A MIDI player provides the data stream corresponding to a MIDI file to a sound module containing one or more note generators. A MIDI file provides instructions for producing sound for different channels, and each channel is mapped or assigned to one instrument. The sound module can produce the sound of a single voice or a sound having a single timbre (i.e. e.g. a particular kind of conventional instrument such as a violin or a trumpet, or a wholly imaginary instrument) or can produce the sound of several different voices or timbres at the same time (e.g. to the sound made by two different people singing the same notes at the same time, or a violin and a trumpet playing the same notes at the same time, or an electronic piano instrument that is commonly implemented using two layered voices that are slightly de-tuned, producing desired aesthetic tone modulation effects).
The terminology in connection with MIDI technology is such that a “note” is, or corresponds to, a “sound,” which may be produced by one or more “voices” each having a unique (and different) “timbre” (which is e.g. what sets apart the different sounds of middle C played on different instruments, appropriately transposed). Notes in a MIDI file are indicated by predetermined numbers, and different notes in a MIDI file for other than percussion instruments correspond to different musical notes, whereas for different notes for percussion correspond to (the one and only sound played by respective) different percussion instruments (bass drum vs. cymbal vs. bongo, and so on). A MIDI file can specify that at a particular point in time, instead of just one note (monophonic) of one particular timbre (monotimbral) being played (i.e. of one particular voice, such as e.g. the “voice” of a violin), several different notes (polyphonic) are to be played, each possibly using a different timbre (multitimbral).

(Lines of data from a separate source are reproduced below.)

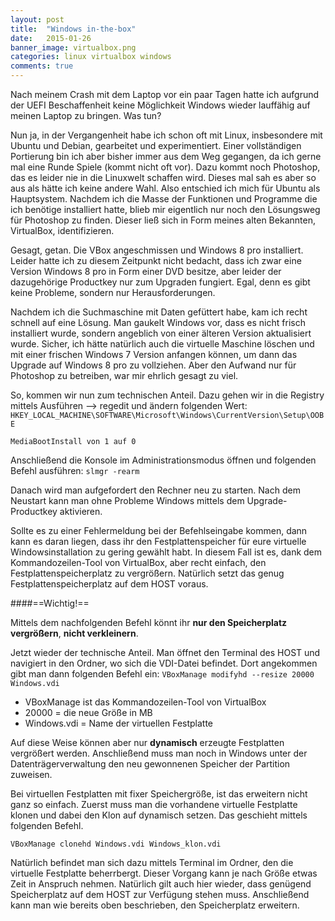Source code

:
 ```yaml
---
layout: post
title:  "Windows in-the-box"
date:   2015-01-26
banner_image: virtualbox.png
categories: linux virtualbox windows
comments: true
---
```

Nach meinem Crash mit dem Laptop vor ein paar Tagen hatte ich aufgrund der UEFI Beschaffenheit keine Möglichkeit Windows wieder lauffähig auf meinen Laptop zu bringen. Was tun?

Nun ja, in der Vergangenheit habe ich schon oft mit Linux, insbesondere mit Ubuntu und Debian, gearbeitet und experimentiert. Einer vollständigen Portierung bin ich aber bisher immer aus dem Weg gegangen, da ich gerne mal eine Runde Spiele (kommt nicht oft vor). Dazu kommt noch Photoshop, das es leider nie in die Linuxwelt schaffen wird. 
Dieses mal sah es aber so aus als hätte ich keine andere Wahl. Also entschied ich mich für Ubuntu als Hauptsystem. Nachdem ich die Masse der Funktionen und Programme die ich benötige installiert hatte, blieb mir eigentlich nur noch den Lösungsweg für Photoshop zu finden. 
Dieser ließ sich in Form meines alten Bekannten, VirtualBox, identifizieren. 

Gesagt, getan. Die VBox angeschmissen und Windows 8 pro installiert. Leider hatte ich zu diesem Zeitpunkt nicht bedacht, dass ich zwar eine Version Windows 8 pro in Form einer DVD besitze, aber leider der dazugehörige Productkey nur zum Upgraden fungiert.
Egal, denn es gibt keine Probleme, sondern nur Herausforderungen.

Nachdem ich die Suchmaschine mit Daten gefüttert habe, kam ich recht schnell auf eine Lösung. Man gaukelt Windows vor, dass es nicht frisch installiert wurde, sondern angeblich von einer älteren Version aktualisiert wurde. 
Sicher, ich hätte natürlich auch die virtuelle Maschine löschen und mit einer frischen Windows 7 Version anfangen können, um dann das Upgrade auf Windows 8 pro zu vollziehen. Aber den Aufwand nur für Photoshop zu betreiben, war mir ehrlich gesagt zu viel.

So, kommen wir nun zum technischen Anteil.
Dazu gehen wir in die Registry mittels Ausführen --> regedit und ändern folgenden Wert:
`HKEY_LOCAL_MACHINE\SOFTWARE\Microsoft\Windows\CurrentVersion\Setup\OOBE`

`MediaBootInstall von 1 auf 0`

Anschließend die Konsole im Administrationsmodus öffnen und folgenden Befehl ausführen: 
`slmgr -rearm`

Danach wird man aufgefordert den Rechner neu zu starten. 
Nach dem Neustart kann man ohne Probleme Windows mittels dem Upgrade-Productkey aktivieren. 

Sollte es zu einer Fehlermeldung bei der Befehlseingabe kommen, dann kann es daran liegen, dass ihr den Festplattenspeicher für eure virtuelle Windowsinstallation zu gering gewählt habt.
In diesem Fall ist es, dank dem Kommandozeilen-Tool von VirtualBox, aber recht einfach, den Festplattenspeicherplatz zu vergrößern. Natürlich setzt das genug Festplattenspeicherplatz auf dem HOST voraus.

####==Wichtig!==

Mittels dem nachfolgenden Befehl könnt ihr **nur den Speicherplatz vergrößern**, **nicht verkleinern**.

Jetzt wieder der technische Anteil.
Man öffnet den Terminal des HOST und navigiert in den Ordner, wo sich die VDI-Datei befindet. Dort angekommen gibt man dann folgenden Befehl ein: 
`VBoxManage modifyhd --resize 20000 Windows.vdi`

- VBoxManage ist das Kommandozeilen-Tool von VirtualBox 
- 20000 = die neue Größe in MB 
- Windows.vdi = Name der virtuellen Festplatte 

Auf diese Weise können aber nur **dynamisch** erzeugte Festplatten vergrößert werden. Anschließend muss man noch in Windows unter der Datenträgerverwaltung den neu gewonnenen Speicher der Partition zuweisen. 

Bei virtuellen Festplatten mit fixer Speichergröße, ist das erweitern nicht ganz so einfach. 
Zuerst muss man die vorhandene virtuelle Festplatte klonen und dabei den Klon auf dynamisch setzen. Das geschieht mittels folgenden Befehl.

`VBoxManage clonehd Windows.vdi Windows_klon.vdi`

Natürlich befindet man sich dazu mittels Terminal im Ordner, den die virtuelle Festplatte beherrbergt.
Dieser Vorgang kann je nach Größe etwas Zeit in Anspruch nehmen. Natürlich gilt auch hier wieder, dass genügend Speicherplatz auf dem HOST zur Verfügung stehen muss. Anschließend kann man wie bereits oben beschrieben, den Speicherplatz erweitern.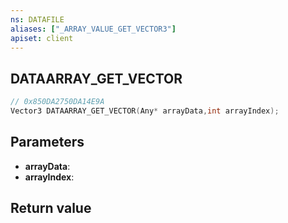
 ```yaml
---
ns: DATAFILE
aliases: ["_ARRAY_VALUE_GET_VECTOR3"]
apiset: client
---
```

## DATAARRAY_GET_VECTOR

```c
// 0x850DA2750DA14E9A
Vector3 DATAARRAY_GET_VECTOR(Any* arrayData,int arrayIndex);
```


## Parameters
* **arrayData**:
* **arrayIndex**:

## Return value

The prior art teaches what is here called standard scalable polyphony MIDI (SP-MIDI), i.e. the prior art teaches providing with a MIDI file additional instructions as to how to interpret the MIDI file differently, depending on the capabilities of the MIDI compatible device (sequencer and sound modules). In essence, static SP-MIDI instructions—provided in the MIDI file—convey to a MIDI device the order in which channels are to be muted, or in other words masked, in case the MIDI device is not capable of creating all of the sounds indicated by the MIDI file. Thus, e.g. standard SP-MIDI instructions might convey that the corresponding MIDI file indicates at most nine channels and uses at most the polyphony of 20 notes at any time, but that if a certain channel number (the lowest priority) is dropped—say channel number three—leaving only eight channels, then the number of notes required drops to sixteen. Thus, if the MIDI device has the capability of producing only sixteen notes (of possibly different timbres), it would drop channel number three (patched e.g. to a saxophone sound), and so, in the estimation of the composer/creator of the MIDI file, would sound as good as possible on the limited-polyphony MIDI device.

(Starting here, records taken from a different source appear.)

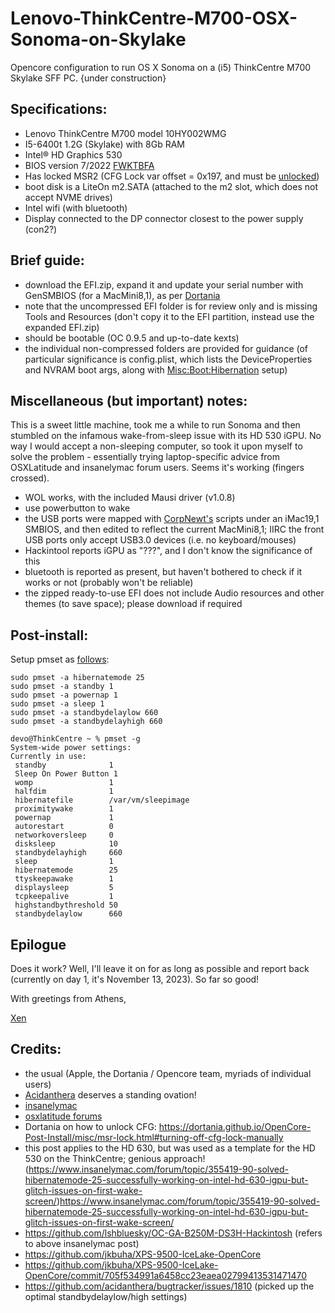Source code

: # Lenovo-ThinkCentre-M700-OSX-Sonoma-on-Skylake
Opencore configuration to run OS X Sonoma on a (i5) ThinkCentre M700 Skylake SFF PC.
{under construction}

## Specifications:
- Lenovo ThinkCentre M700 model 10HY002WMG
- I5-6400t 1.2G (Skylake) with 8Gb RAM
- Intel® HD Graphics 530
- BIOS version 7/2022 [FWKTBFA](https://pcsupport.lenovo.com/us/en/products/desktops-and-all-in-ones/thinkcentre-m-series-desktops/thinkcentre-m700-tiny/10hy/downloads/ds105487-flash-bios-update-intel-b150-for-thinkcentre-m700-tiny-thinkcentre-m800-m900-m900x-tiny?category=BIOS%2FUEFI) 
- Has locked MSR2 (CFG Lock var offset = 0x197, and must be [unlocked](https://dortania.github.io/OpenCore-Post-Install/misc/msr-lock.html#what-is-cfg-lock))
- boot disk is a LiteOn m2.SATA (attached to the m2 slot, which does not accept NVME drives)
- Intel wifi (with bluetooth)
- Display connected to the DP connector closest to the power supply (con2?)

## Brief guide:

- download the EFI.zip, expand it and update your serial number with GenSMBIOS (for a MacMini8,1), as per [Dortania](https://dortania.github.io/OpenCore-Post-Install/universal/iservices.html)
- note that the uncompressed EFI folder is for review only and is missing Tools and Resources (don't copy it to the EFI partition, instead use the expanded EFI.zip)
- should be bootable (OC 0.9.5 and up-to-date kexts)
- the individual non-compressed folders are provided for guidance (of particular significance is config.plist, which lists the DeviceProperties and NVRAM boot args, along with [Misc:Boot:Hibernation](https://www.insanelymac.com/forum/topic/355419-90-solved-hibernatemode-25-successfully-working-on-intel-hd-630-igpu-but-glitch-issues-on-first-wake-screen/) setup)

## Miscellaneous (but important) notes:
This is a sweet little machine, took me a while to run Sonoma and then stumbled on the infamous wake-from-sleep issue with its HD 530 iGPU. No way I would accept a non-sleeping computer, so took it upon myself to solve the problem - essentially trying laptop-specific advice from OSXLatitude and insanelymac forum users. Seems it's working (fingers crossed). 
- WOL works, with the included Mausi driver (v1.0.8)
- use powerbutton to wake
- the USB ports were mapped with [CorpNewt's](https://github.com/corpnewt/USBMap) scripts under an iMac19,1 SMBIOS, and then edited to reflect the current MacMini8,1; IIRC the front USB ports only accept USB3.0 devices (i.e. no keyboard/mouses)
- Hackintool reports iGPU as "???", and I don't know the significance of this
- bluetooth is reported as present, but haven't bothered to check if it works or not (probably won't be reliable)
- the zipped ready-to-use EFI does not include Audio resources and other themes (to save space); please download if required

  
## Post-install:

Setup pmset as [follows](https://github.com/jkbuha/XPS-9500-IceLake-OpenCore/commit/705f534991a6458cc23eaea02799413531471470):

```
sudo pmset -a hibernatemode 25
sudo pmset -a standby 1
sudo pmset -a powernap 1
sudo pmset -a sleep 1
sudo pmset -a standbydelaylow 660
sudo pmset -a standbydelayhigh 660

devo@ThinkCentre ~ % pmset -g
System-wide power settings:
Currently in use:
 standby              1
 Sleep On Power Button 1
 womp                 1
 halfdim              1
 hibernatefile        /var/vm/sleepimage
 proximitywake        1
 powernap             1
 autorestart          0
 networkoversleep     0
 disksleep            10
 standbydelayhigh     660
 sleep                1
 hibernatemode        25
 ttyskeepawake        1
 displaysleep         5
 tcpkeepalive         1
 highstandbythreshold 50
 standbydelaylow      660
```
## Epilogue
Does it work? Well, I'll leave it on for as long as possible and report back (currently on day 1, it's November 13, 2023). So far so good!


With greetings from Athens,


[Xen](https://eplabmediterraneo.com)

## Credits:
- the usual (Apple, the Dortania / Opencore team, myriads of individual users)
- [Acidanthera](https://github.com/acidanthera) deserves a standing ovation!
- [insanelymac](https://www.insanelymac.com)
- [osxlatitude forums](https://osxlatitude.com)
- Dortania on how to unlock CFG: https://dortania.github.io/OpenCore-Post-Install/misc/msr-lock.html#turning-off-cfg-lock-manually
- this post applies to the HD 630, but was used as a template for the HD 530 on the ThinkCentre; genious approach! (https://www.insanelymac.com/forum/topic/355419-90-solved-hibernatemode-25-successfully-working-on-intel-hd-630-igpu-but-glitch-issues-on-first-wake-screen/)https://www.insanelymac.com/forum/topic/355419-90-solved-hibernatemode-25-successfully-working-on-intel-hd-630-igpu-but-glitch-issues-on-first-wake-screen/
- https://github.com/lshbluesky/OC-GA-B250M-DS3H-Hackintosh (refers to above insanelymac post)
- https://github.com/jkbuha/XPS-9500-IceLake-OpenCore
- https://github.com/jkbuha/XPS-9500-IceLake-OpenCore/commit/705f534991a6458cc23eaea02799413531471470
- https://github.com/acidanthera/bugtracker/issues/1810 (picked up the optimal standbydelaylow/high settings)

To produce sound corresponding to a MIDI file requires resources, including e.g. oscillators for providing the sound module functionality and also resources equipment providing the sequencer functionality. The synthesizer and sequencer functionality is often provided by a general purpose microprocessor used to run all sorts of different applications, i.e. a programmable software MIDI synthesizer is used. For example, a mobile phone may be playing music according to a MIDI file and at the same time creating screens corresponding to different web pages being accessed over the Internet. In such a case the resources include computing resources (CPU processing and memory, e.g.), and the resources available for providing the synthesizer or sequencer functionality vary, and sometimes can drop to such a level that the mobile phone cannot, at least temporarily, perform the MIDI file “score” in the same way as before the decrease in available computing resources. As explained above, standard SP-MIDI allows for muting channels, but more importantly in case of resources that change in time, standard SP-MIDI helps by enabling the MIDI device to decrease in real-time the computing resources it needs by muting/masking predetermined channels; to adjust to changed resource availability, the MIDI device just calculates its channel masking again based on the new available resources. The composer can control the corresponding musical changes using the prioritization of MIDI channels and careful preparation of the scalable musical arrangement. Standard SP-MIDI content may even contain multiple so-called maximum instantaneous polyphony (MIP) messages anywhere in a MIDI file, in addition to (a required) such message at the beginning of the file, thus enabling indicating different muting strategies for different segments of a MIDI file.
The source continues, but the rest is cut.